Inside this field guide you’ll find information and illustrations that describe the bats, bees, birds, grasses, shrubs, trees, and wildflowers that make up our rooftop ecosystem. You’ll also find interviews with the key collaborators who helped us develop it—dialogues in which these experts offer different perspectives on rooftop ecology as they share their unique wealth of knowledge. Altogether this guide is intended to give you a deeper understanding of the potential of an ecological rooftop network and provide a glimpse into the ideas and research underpinning our particular case study experiment. A little background: At Studio Gang, the act of building relationships between people and the environment is the essence of our design approach, and the transformation of our Chicago headquarters was no exception. To complement the spaces for research, experimentation, and making that we created inside our art deco building, we also looked up, to the building’s rooftop, to establish a unique green roof—a patch of Midwestern prairie that we’ve nicknamed our “sky island” in reference to naturally occurring high-elevation environments where an abundance of species is found. In this outdoor living laboratory we work hands-on with natural systems, learning more about ecology and investigating how urban green spaces can support biodiversity and other critical needs while bringing us humans closer together. The development of the rooftop has been a collaborative project from the start. In 2015 Omni Ecosystems provided us with the material foundation: a lightweight growing media installed on the roof that was planted with a seed mix of more than fifty varieties of wildflowers and grasses. Larger vegetation was planted soon afterward.

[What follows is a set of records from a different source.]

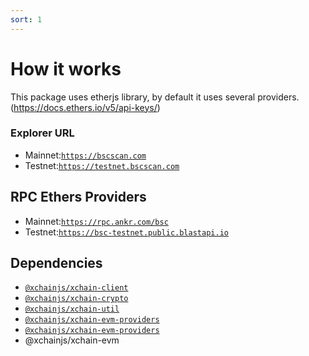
 ```yaml
---
sort: 1
---
```


# How it works

This package uses etherjs library, by default it uses several providers. (https://docs.ethers.io/v5/api-keys/)

### Explorer URL 
* Mainnet:[`https://bscscan.com`](https://bscscan.com)
* Testnet:[`https://testnet.bscscan.com`](https://testnet.bscscan.com)

## RPC Ethers Providers 
* Mainnet:[`https://rpc.ankr.com/bsc`](https://rpc.ankr.com/bsc)
* Testnet:[`https://bsc-testnet.public.blastapi.io`](https://bsc-testnet.public.blastapi.io)

## Dependencies

* [`@xchainjs/xchain-client`](http://docs.xchainjs.org/xchain-client/interface.html)
* [`@xchainjs/xchain-crypto`](http://docs.xchainjs.org/xchain-crypto/how-to-use.html)
* [`@xchainjs/xchain-util`](http://docs.xchainjs.org/xchain-util/how-to-use.html)
* [`@xchainjs/xchain-evm-providers`](http://docs.xchainjs.org/@xchainjs/xchain-evm-providers/how-to-use.html)
* [`@xchainjs/xchain-evm-providers`](http://docs.xchainjs.org/@xchainjs/xchain-evm-providers/how-to-use.html)
* @xchainjs/xchain-evm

Because regionally appropriate plants best support local wildlife, which faces increasing habitat loss in

Chicago and other urban environments, the majority of the prairie’s vegetation is endemic to this area. One notable non-local plant was crucial to the prairie’s establishment. Winter wheat was planted that first year to provide a wealth of benefits such as minimizing erosion. Harvesting the wheat, which we did in collaboration with Omni’s sister organization the Roof Crop, resulted in sixty pounds of high-grade pastry flour—a delicious additional benefit and proof of the viability of rooftop wheat production. As the prairie has grown we’ve continued to work with a variety of experts to cultivate it into a lush habitat and to learn from its development—efforts that include an annual “bioblitz,” which we conduct each fall with the help of ecologists from Applied Ecological Services. During these data collection events, we identify and count the species found on the roof using citizen science techniques. Tracked over the years, the aggregated data will help us determine the impact of our green roof on biodiversity in the area and target ways in which we might adjust our ecosystem. Other efforts zoom in on specific species. For two years we’ve partnered with the Chicago Honey Co-op to establish and maintain rooftop beehives, helping to harvest more than forty pounds of honey in our first year alone. We’ve also partnered with scientists at Chicago’s Urban Wildlife Institute to support a biodiversity monitoring project focused on bats in urban and exurban environments. In summer 2018, we expanded our work with pollinators by embarking on studies with Monarch butterfly experts. Ultimately with our sky island we seek to make a positive impact now and in the future: rehabilitating species whose populations have been depleted by urbanization, helping develop best practices for urban green roofs, and sparking greater observation and engagement with the natural world.